[Stored records]

=== Begin Enclosure ===

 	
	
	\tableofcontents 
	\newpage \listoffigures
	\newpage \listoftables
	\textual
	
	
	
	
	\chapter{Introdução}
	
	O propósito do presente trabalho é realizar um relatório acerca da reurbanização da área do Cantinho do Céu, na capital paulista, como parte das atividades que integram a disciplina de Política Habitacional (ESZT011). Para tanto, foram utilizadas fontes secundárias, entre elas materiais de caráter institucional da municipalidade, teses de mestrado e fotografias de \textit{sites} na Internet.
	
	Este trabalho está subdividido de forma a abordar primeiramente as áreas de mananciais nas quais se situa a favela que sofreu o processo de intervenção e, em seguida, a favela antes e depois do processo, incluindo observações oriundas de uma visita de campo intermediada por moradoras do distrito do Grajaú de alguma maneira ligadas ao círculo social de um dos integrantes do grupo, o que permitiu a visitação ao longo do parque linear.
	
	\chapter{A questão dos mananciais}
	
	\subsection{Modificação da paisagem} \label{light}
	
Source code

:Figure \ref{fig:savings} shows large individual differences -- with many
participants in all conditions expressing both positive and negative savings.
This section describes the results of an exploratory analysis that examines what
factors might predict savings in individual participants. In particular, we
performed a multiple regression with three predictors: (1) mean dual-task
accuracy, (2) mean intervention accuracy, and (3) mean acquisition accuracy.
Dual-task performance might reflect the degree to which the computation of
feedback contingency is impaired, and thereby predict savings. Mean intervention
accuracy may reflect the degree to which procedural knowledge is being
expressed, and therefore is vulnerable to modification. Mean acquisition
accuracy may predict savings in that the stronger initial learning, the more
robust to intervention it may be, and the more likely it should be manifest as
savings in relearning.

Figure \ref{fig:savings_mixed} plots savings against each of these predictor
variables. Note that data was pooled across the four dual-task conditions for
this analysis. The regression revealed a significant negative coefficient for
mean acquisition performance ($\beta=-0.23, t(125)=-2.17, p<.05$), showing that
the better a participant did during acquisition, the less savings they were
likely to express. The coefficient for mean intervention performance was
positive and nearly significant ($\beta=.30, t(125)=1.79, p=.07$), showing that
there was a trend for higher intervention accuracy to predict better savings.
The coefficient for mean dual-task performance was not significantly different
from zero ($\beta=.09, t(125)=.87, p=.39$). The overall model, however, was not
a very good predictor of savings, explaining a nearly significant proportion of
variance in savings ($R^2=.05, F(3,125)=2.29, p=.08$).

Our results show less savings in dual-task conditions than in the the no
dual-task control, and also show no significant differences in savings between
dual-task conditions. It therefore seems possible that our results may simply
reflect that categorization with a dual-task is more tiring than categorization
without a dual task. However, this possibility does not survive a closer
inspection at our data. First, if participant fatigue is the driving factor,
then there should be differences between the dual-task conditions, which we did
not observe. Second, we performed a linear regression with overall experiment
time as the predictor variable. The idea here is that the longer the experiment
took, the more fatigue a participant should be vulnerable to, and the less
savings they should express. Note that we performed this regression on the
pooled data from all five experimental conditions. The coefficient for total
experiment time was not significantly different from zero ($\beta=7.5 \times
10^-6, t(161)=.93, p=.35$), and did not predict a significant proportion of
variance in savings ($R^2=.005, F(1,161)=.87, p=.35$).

=== End Enclosure ===

• _Task item_:
Every line above is to be transcribed exactly, with nothing missed.

• _Answer space_:
	\tableofcontents 
	\newpage \listoffigures
	\newpage \listoftables
	\textual
	
	
	
	
	\chapter{Introdução}
	
	O propósito do presente trabalho é realizar um relatório acerca da reurbanização da área do Cantinho do Céu, na capital paulista, como parte das atividades que integram a disciplina de Política Habitacional (ESZT011). Para tanto, foram utilizadas fontes secundárias, entre elas materiais de caráter institucional da municipalidade, teses de mestrado e fotografias de \textit{sites} na Internet.
	
	Este trabalho está subdividido de forma a abordar primeiramente as áreas de mananciais nas quais se situa a favela que sofreu o processo de intervenção e, em seguida, a favela antes e depois do processo, incluindo observações oriundas de uma visita de campo intermediada por moradoras do distrito do Grajaú de alguma maneira ligadas ao círculo social de um dos integrantes do grupo, o que permitiu a visitação ao longo do parque linear.
	
	\chapter{A questão dos mananciais}
	
	\subsection{Modificação da paisagem} \label{light}
	
Source code

:Figure \ref{fig:savings} shows large individual differences -- with many
participants in all conditions expressing both positive and negative savings.
This section describes the results of an exploratory analysis that examines what
factors might predict savings in individual participants. In particular, we
performed a multiple regression with three predictors: (1) mean dual-task
accuracy, (2) mean intervention accuracy, and (3) mean acquisition accuracy.
Dual-task performance might reflect the degree to which the computation of
feedback contingency is impaired, and thereby predict savings. Mean intervention
accuracy may reflect the degree to which procedural knowledge is being
expressed, and therefore is vulnerable to modification. Mean acquisition
accuracy may predict savings in that the stronger initial learning, the more
robust to intervention it may be, and the more likely it should be manifest as
savings in relearning.

Figure \ref{fig:savings_mixed} plots savings against each of these predictor
variables. Note that data was pooled across the four dual-task conditions for
this analysis. The regression revealed a significant negative coefficient for
mean acquisition performance ($\beta=-0.23, t(125)=-2.17, p<.05$), showing that
the better a participant did during acquisition, the less savings they were
likely to express. The coefficient for mean intervention performance was
positive and nearly significant ($\beta=.30, t(125)=1.79, p=.07$), showing that
there was a trend for higher intervention accuracy to predict better savings.
The coefficient for mean dual-task performance was not significantly different
from zero ($\beta=.09, t(125)=.87, p=.39$). The overall model, however, was not
a very good predictor of savings, explaining a nearly significant proportion of
variance in savings ($R^2=.05, F(3,125)=2.29, p=.08$).

Our results show less savings in dual-task conditions than in the the no
dual-task control, and also show no significant differences in savings between
dual-task conditions. It therefore seems possible that our results may simply
reflect that categorization with a dual-task is more tiring than categorization
without a dual task. However, this possibility does not survive a closer
inspection at our data. First, if participant fatigue is the driving factor,
then there should be differences between the dual-task conditions, which we did
not observe. Second, we performed a linear regression with overall experiment
time as the predictor variable. The idea here is that the longer the experiment
took, the more fatigue a participant should be vulnerable to, and the less
savings they should express. Note that we performed this regression on the
pooled data from all five experimental conditions. The coefficient for total
experiment time was not significantly different from zero ($\beta=7.5 \times
10^-6, t(161)=.93, p=.35$), and did not predict a significant proportion of
variance in savings ($R^2=.005, F(1,161)=.87, p=.35$).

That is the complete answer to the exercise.